• [Your instructions]: Exact transcription, pictures omitted: begin at the top line of the records below and end with the line bearing "customer purchasing insights._".

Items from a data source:
□ □ □ □

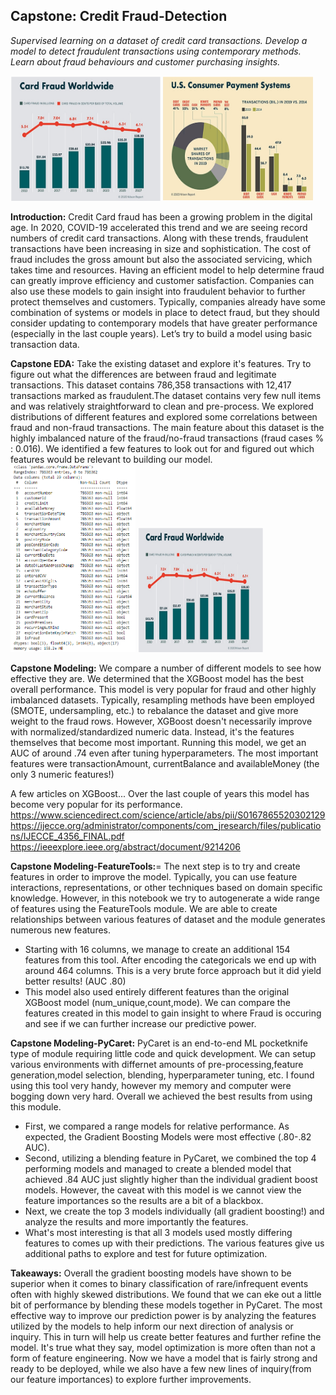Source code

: ## Capstone: Credit Fraud-Detection 
_Supervised learning on a dataset of credit card transactions.  Develop a model to detect fraudulent transactions using contemporary methods. Learn about fraud behaviours and customer purchasing insights._

<img src='https://github.com/particleman14/Capstone---Fraud-Detection/blob/main/Files/Screens/nilson%20cc%20fraud%20chart.PNG' width="240" height="200"> <img src='https://github.com/particleman14/Capstone---Fraud-Detection/blob/main/Files/Screens/nilson%20chart.PNG' width="240" height="200">

__Introduction:__  Credit Card fraud has been a growing problem in the digital age.  In 2020, COVID-19 accelerated this trend and we are seeing record numbers of credit card transactions.  Along with these trends, fraudulent transactions have been increasing in size and sophistication.  The cost of fraud includes the gross amount but also the associated servicing, which takes time and resources.  Having an efficient model to help determine fraud can greatly improve efficiency and customer satisfaction.  Companies can also use these models to gain insight into fraudulent behavior to further protect themselves and customers.  Typically, companies already have some combination of systems or models in place to detect fraud, but they should consider updating to contemporary models that have greater performance (especially in the last couple years).  Let’s try to build a model using basic transaction data.


__Capstone EDA:__  Take the existing dataset and explore it's features.  Try to figure out what the differences are between fraud and legitimate transactions. 
  This dataset contains 786,358 transactions with 12,417 transactions marked as fraudulent.The dataset contains very few null items and was relatively straightforward to clean and pre-process.  We explored distributions of different features and explored some correlations between fraud and non-fraud transactions.  The main feature about this dataset is the highly imbalanced nature of the fraud/no-fraud transactions (fraud cases % : 0.016).  We identified a few features to look out for and figured out which features would be relevant to building our model.      
 <img src='https://github.com/particleman14/Capstone---Fraud-Detection/blob/main/Files/Screens/original%20df%20columns.PNG' width="200" height="300"> <img src='https://github.com/particleman14/Capstone---Fraud-Detection/blob/main/Files/Screens/nilson%20cc%20fraud%20chart.PNG' width="200" height="200"> 
 
  
__Capstone Modeling:__  We compare a number of different models to see how effective they are.  We determined that the XGBoost model has the best overall performance.  This model is very popular for fraud and other highly imbalanced datasets.  Typically, resampling methods have been employed (SMOTE, undersampling, etc.) to rebalance the dataset and give more weight to the fraud rows.  However, XGBoost doesn't necessarily improve with normalized/standardized numeric data.  Instead, it's the features themselves that become most important.  Running this model, we get an AUC of around .74 even after tuning hyperparameters. 
The most important features were transactionAmount, currentBalance and availableMoney (the only 3 numeric features!)

A few articles on XGBoost... Over the last couple of years this model has become very popular for its performance.
https://www.sciencedirect.com/science/article/abs/pii/S0167865520302129
https://ijecce.org/administrator/components/com_jresearch/files/publications/IJECCE_4356_FINAL.pdf
https://ieeexplore.ieee.org/abstract/document/9214206


__Capstone Modeling-FeatureTools:__= The next step is to try and create features in order to improve the model.  Typically, you can use feature interactions, representations, or other techniques based on domain specific knowledge.  However, in this notebook we try to autogenerate a wide range of features using the FeatureTools module.  We are able to create relationships between various features of dataset and the module generates numerous new features.  
* Starting with 16 columns, we manage to create an additional 154 features from this tool.  After encoding the categoricals we end up with around 464 columns.  This is a very brute force approach but it did yield better results! (AUC .80)  
* This model also used entirely different features than the original XGBoost model (num_unique,count,mode).  We can compare the features created in this model to gain insight to where Fraud is occuring and see if we can further increase our predictive power.  


__Capstone Modeling-PyCaret:__  PyCaret is an end-to-end ML pocketknife type of module requiring little code and quick development.  We can setup various environments with differnet amounts of pre-processing,feature generation,model selection, blending, hyperparameter tuning, etc.   I found using this tool very handy, however my memory and computer were bogging down very hard.  Overall we achieved the best results from using this module.  
* First, we compared a range models for relative performance.  As expected, the Gradient Boosting Models were most effective (.80-.82 AUC).  
* Second, utilizing a blending feature in PyCaret, we combined the top 4 performing models and managed to create a blended model that achieved .84 AUC just slightly higher than the individual gradient boost models. However, the caveat with this model is we cannot view the feature importances so the results are a bit of a blackbox.  
* Next, we create the top 3 models individually (all gradient boosting!) and analyze the results and more importantly the features.  
* What's most interesting is that all 3 models used mostly differing features to comes up with their predictions.  The various features give us additional paths to explore and test for future optimization.  

__Takeaways:__ Overall the gradient boosting models have shown to be superior when it comes to binary classification of rare/infrequent events often with highly skewed distributions. We found that we can eke out a little bit of performance by blending these models together in PyCaret. The most effective way to improve our prediction power is by analyzing the features utilized by the models to help inform our next direction of analysis or inquiry. This in turn will help us create better features and further refine the model.  It's true what they say, model optimization is more often than not a form of feature engineering. Now we have a model that is fairly strong and ready to be deployed, while we also have a few new lines of inquiry(from our feature importances) to explore further improvements.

□ □ □ □

• [Answer box]:
Source code

: ## Capstone: Credit Fraud-Detection 
_Supervised learning on a dataset of credit card transactions.  Develop a model to detect fraudulent transactions using contemporary methods. Learn about fraud behaviours and customer purchasing insights._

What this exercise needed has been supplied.